• [Data records]:
=== Section Start ===

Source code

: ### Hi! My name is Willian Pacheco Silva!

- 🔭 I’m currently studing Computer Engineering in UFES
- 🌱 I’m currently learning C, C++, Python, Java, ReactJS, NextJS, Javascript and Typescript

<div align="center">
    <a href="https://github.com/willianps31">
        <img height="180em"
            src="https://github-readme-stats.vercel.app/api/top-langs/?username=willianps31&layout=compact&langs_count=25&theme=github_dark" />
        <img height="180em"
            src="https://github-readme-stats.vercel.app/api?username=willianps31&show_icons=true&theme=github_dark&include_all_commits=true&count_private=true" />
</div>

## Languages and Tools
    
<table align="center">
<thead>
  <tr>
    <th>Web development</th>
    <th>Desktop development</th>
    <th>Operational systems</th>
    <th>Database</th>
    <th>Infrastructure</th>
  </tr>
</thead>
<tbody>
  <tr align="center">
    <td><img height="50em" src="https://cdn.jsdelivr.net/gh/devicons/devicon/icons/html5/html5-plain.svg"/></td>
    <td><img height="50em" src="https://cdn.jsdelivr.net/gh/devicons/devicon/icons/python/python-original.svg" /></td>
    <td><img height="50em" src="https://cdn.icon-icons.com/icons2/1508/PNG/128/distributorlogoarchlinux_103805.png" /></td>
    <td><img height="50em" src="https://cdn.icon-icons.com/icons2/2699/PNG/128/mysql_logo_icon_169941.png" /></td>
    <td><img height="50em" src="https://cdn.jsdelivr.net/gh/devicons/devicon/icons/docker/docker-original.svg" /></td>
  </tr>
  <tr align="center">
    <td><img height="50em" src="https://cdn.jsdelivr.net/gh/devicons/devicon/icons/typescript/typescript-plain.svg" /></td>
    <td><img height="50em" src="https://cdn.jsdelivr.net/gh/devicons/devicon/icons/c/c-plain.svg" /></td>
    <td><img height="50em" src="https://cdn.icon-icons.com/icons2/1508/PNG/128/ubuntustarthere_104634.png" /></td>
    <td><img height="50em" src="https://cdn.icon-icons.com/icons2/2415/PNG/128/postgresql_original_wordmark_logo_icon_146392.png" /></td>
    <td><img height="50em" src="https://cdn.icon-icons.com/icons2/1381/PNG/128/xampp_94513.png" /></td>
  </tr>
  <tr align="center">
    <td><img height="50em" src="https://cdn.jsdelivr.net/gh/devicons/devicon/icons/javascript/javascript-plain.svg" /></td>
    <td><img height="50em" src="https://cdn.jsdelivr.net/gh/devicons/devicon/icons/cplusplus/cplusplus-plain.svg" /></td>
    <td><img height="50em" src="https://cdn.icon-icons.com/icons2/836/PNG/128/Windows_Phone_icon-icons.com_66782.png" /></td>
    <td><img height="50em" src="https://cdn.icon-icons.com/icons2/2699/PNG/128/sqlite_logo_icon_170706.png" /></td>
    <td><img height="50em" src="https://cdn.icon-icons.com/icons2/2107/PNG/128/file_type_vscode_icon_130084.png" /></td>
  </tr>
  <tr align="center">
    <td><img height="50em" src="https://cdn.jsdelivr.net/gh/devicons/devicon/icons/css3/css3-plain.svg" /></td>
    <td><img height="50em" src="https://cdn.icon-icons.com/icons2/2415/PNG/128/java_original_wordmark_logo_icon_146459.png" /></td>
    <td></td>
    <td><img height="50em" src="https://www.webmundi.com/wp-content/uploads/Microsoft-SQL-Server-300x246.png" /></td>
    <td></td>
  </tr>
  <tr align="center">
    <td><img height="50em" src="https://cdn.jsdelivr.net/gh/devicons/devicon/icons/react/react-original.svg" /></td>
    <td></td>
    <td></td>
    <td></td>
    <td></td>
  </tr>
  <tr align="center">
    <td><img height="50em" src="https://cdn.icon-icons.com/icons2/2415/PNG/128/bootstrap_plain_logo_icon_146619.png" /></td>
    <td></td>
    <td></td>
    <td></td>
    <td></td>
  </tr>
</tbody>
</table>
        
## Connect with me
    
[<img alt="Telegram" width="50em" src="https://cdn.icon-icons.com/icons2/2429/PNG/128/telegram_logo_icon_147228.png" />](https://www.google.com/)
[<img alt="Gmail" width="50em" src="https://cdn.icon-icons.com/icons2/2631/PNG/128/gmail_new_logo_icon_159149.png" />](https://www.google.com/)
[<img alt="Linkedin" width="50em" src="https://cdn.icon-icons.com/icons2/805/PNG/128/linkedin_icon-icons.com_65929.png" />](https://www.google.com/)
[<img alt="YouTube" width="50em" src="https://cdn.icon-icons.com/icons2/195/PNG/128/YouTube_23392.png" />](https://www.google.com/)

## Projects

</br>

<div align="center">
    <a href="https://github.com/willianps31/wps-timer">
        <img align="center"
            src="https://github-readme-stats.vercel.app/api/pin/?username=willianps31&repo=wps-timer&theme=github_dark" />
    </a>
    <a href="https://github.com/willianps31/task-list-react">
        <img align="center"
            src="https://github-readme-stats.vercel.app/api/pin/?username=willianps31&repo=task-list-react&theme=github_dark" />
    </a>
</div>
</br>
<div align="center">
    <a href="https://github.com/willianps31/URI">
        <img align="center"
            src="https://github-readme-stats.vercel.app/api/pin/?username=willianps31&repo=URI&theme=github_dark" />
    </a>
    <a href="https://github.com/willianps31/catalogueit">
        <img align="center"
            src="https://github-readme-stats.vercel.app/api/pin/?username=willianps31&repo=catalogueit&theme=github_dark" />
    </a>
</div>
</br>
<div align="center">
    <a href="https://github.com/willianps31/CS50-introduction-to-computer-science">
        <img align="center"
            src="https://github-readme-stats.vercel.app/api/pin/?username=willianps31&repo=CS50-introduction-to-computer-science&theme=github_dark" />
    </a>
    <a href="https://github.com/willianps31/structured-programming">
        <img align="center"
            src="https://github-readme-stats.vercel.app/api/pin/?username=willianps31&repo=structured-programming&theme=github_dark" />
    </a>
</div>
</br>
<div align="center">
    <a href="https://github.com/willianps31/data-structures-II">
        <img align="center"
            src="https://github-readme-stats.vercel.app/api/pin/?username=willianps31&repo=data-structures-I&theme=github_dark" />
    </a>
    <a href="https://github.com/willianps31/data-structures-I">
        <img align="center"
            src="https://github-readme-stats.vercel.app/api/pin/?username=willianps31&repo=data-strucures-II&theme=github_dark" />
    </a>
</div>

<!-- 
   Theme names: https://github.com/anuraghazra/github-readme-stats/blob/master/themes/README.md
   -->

=== Section End ===

• [Problem statement]:
Every entry should be output again exactly as written.

• [Task solution]:
Source code

: ### Hi! My name is Willian Pacheco Silva!

- 🔭 I’m currently studing Computer Engineering in UFES
- 🌱 I’m currently learning C, C++, Python, Java, ReactJS, NextJS, Javascript and Typescript

<div align="center">
    <a href="https://github.com/willianps31">
        <img height="180em"
            src="https://github-readme-stats.vercel.app/api/top-langs/?username=willianps31&layout=compact&langs_count=25&theme=github_dark" />
        <img height="180em"
            src="https://github-readme-stats.vercel.app/api?username=willianps31&show_icons=true&theme=github_dark&include_all_commits=true&count_private=true" />
</div>

## Languages and Tools
    
<table align="center">
<thead>
  <tr>
    <th>Web development</th>
    <th>Desktop development</th>
    <th>Operational systems</th>
    <th>Database</th>
    <th>Infrastructure</th>
  </tr>
</thead>
<tbody>
  <tr align="center">
    <td><img height="50em" src="https://cdn.jsdelivr.net/gh/devicons/devicon/icons/html5/html5-plain.svg"/></td>
    <td><img height="50em" src="https://cdn.jsdelivr.net/gh/devicons/devicon/icons/python/python-original.svg" /></td>
    <td><img height="50em" src="https://cdn.icon-icons.com/icons2/1508/PNG/128/distributorlogoarchlinux_103805.png" /></td>
    <td><img height="50em" src="https://cdn.icon-icons.com/icons2/2699/PNG/128/mysql_logo_icon_169941.png" /></td>
    <td><img height="50em" src="https://cdn.jsdelivr.net/gh/devicons/devicon/icons/docker/docker-original.svg" /></td>
  </tr>
  <tr align="center">
    <td><img height="50em" src="https://cdn.jsdelivr.net/gh/devicons/devicon/icons/typescript/typescript-plain.svg" /></td>
    <td><img height="50em" src="https://cdn.jsdelivr.net/gh/devicons/devicon/icons/c/c-plain.svg" /></td>
    <td><img height="50em" src="https://cdn.icon-icons.com/icons2/1508/PNG/128/ubuntustarthere_104634.png" /></td>
    <td><img height="50em" src="https://cdn.icon-icons.com/icons2/2415/PNG/128/postgresql_original_wordmark_logo_icon_146392.png" /></td>
    <td><img height="50em" src="https://cdn.icon-icons.com/icons2/1381/PNG/128/xampp_94513.png" /></td>
  </tr>
  <tr align="center">
    <td><img height="50em" src="https://cdn.jsdelivr.net/gh/devicons/devicon/icons/javascript/javascript-plain.svg" /></td>
    <td><img height="50em" src="https://cdn.jsdelivr.net/gh/devicons/devicon/icons/cplusplus/cplusplus-plain.svg" /></td>
    <td><img height="50em" src="https://cdn.icon-icons.com/icons2/836/PNG/128/Windows_Phone_icon-icons.com_66782.png" /></td>
    <td><img height="50em" src="https://cdn.icon-icons.com/icons2/2699/PNG/128/sqlite_logo_icon_170706.png" /></td>
    <td><img height="50em" src="https://cdn.icon-icons.com/icons2/2107/PNG/128/file_type_vscode_icon_130084.png" /></td>
  </tr>
  <tr align="center">
    <td><img height="50em" src="https://cdn.jsdelivr.net/gh/devicons/devicon/icons/css3/css3-plain.svg" /></td>
    <td><img height="50em" src="https://cdn.icon-icons.com/icons2/2415/PNG/128/java_original_wordmark_logo_icon_146459.png" /></td>
    <td></td>
    <td><img height="50em" src="https://www.webmundi.com/wp-content/uploads/Microsoft-SQL-Server-300x246.png" /></td>
    <td></td>
  </tr>
  <tr align="center">
    <td><img height="50em" src="https://cdn.jsdelivr.net/gh/devicons/devicon/icons/react/react-original.svg" /></td>
    <td></td>
    <td></td>
    <td></td>
    <td></td>
  </tr>
  <tr align="center">
    <td><img height="50em" src="https://cdn.icon-icons.com/icons2/2415/PNG/128/bootstrap_plain_logo_icon_146619.png" /></td>
    <td></td>
    <td></td>
    <td></td>
    <td></td>
  </tr>
</tbody>
</table>
        
## Connect with me
    
[<img alt="Telegram" width="50em" src="https://cdn.icon-icons.com/icons2/2429/PNG/128/telegram_logo_icon_147228.png" />](https://www.google.com/)
[<img alt="Gmail" width="50em" src="https://cdn.icon-icons.com/icons2/2631/PNG/128/gmail_new_logo_icon_159149.png" />](https://www.google.com/)
[<img alt="Linkedin" width="50em" src="https://cdn.icon-icons.com/icons2/805/PNG/128/linkedin_icon-icons.com_65929.png" />](https://www.google.com/)
[<img alt="YouTube" width="50em" src="https://cdn.icon-icons.com/icons2/195/PNG/128/YouTube_23392.png" />](https://www.google.com/)

## Projects

</br>

<div align="center">
    <a href="https://github.com/willianps31/wps-timer">
        <img align="center"
            src="https://github-readme-stats.vercel.app/api/pin/?username=willianps31&repo=wps-timer&theme=github_dark" />
    </a>
    <a href="https://github.com/willianps31/task-list-react">
        <img align="center"
            src="https://github-readme-stats.vercel.app/api/pin/?username=willianps31&repo=task-list-react&theme=github_dark" />
    </a>
</div>
</br>
<div align="center">
    <a href="https://github.com/willianps31/URI">
        <img align="center"
            src="https://github-readme-stats.vercel.app/api/pin/?username=willianps31&repo=URI&theme=github_dark" />
    </a>
    <a href="https://github.com/willianps31/catalogueit">
        <img align="center"
            src="https://github-readme-stats.vercel.app/api/pin/?username=willianps31&repo=catalogueit&theme=github_dark" />
    </a>
</div>
</br>
<div align="center">
    <a href="https://github.com/willianps31/CS50-introduction-to-computer-science">
        <img align="center"
            src="https://github-readme-stats.vercel.app/api/pin/?username=willianps31&repo=CS50-introduction-to-computer-science&theme=github_dark" />
    </a>
    <a href="https://github.com/willianps31/structured-programming">
        <img align="center"
            src="https://github-readme-stats.vercel.app/api/pin/?username=willianps31&repo=structured-programming&theme=github_dark" />
    </a>
</div>
</br>
<div align="center">
    <a href="https://github.com/willianps31/data-structures-II">
        <img align="center"
            src="https://github-readme-stats.vercel.app/api/pin/?username=willianps31&repo=data-structures-I&theme=github_dark" />
    </a>
    <a href="https://github.com/willianps31/data-structures-I">
        <img align="center"
            src="https://github-readme-stats.vercel.app/api/pin/?username=willianps31&repo=data-strucures-II&theme=github_dark" />
    </a>
</div>

<!-- 
   Theme names: https://github.com/anuraghazra/github-readme-stats/blob/master/themes/README.md
   -->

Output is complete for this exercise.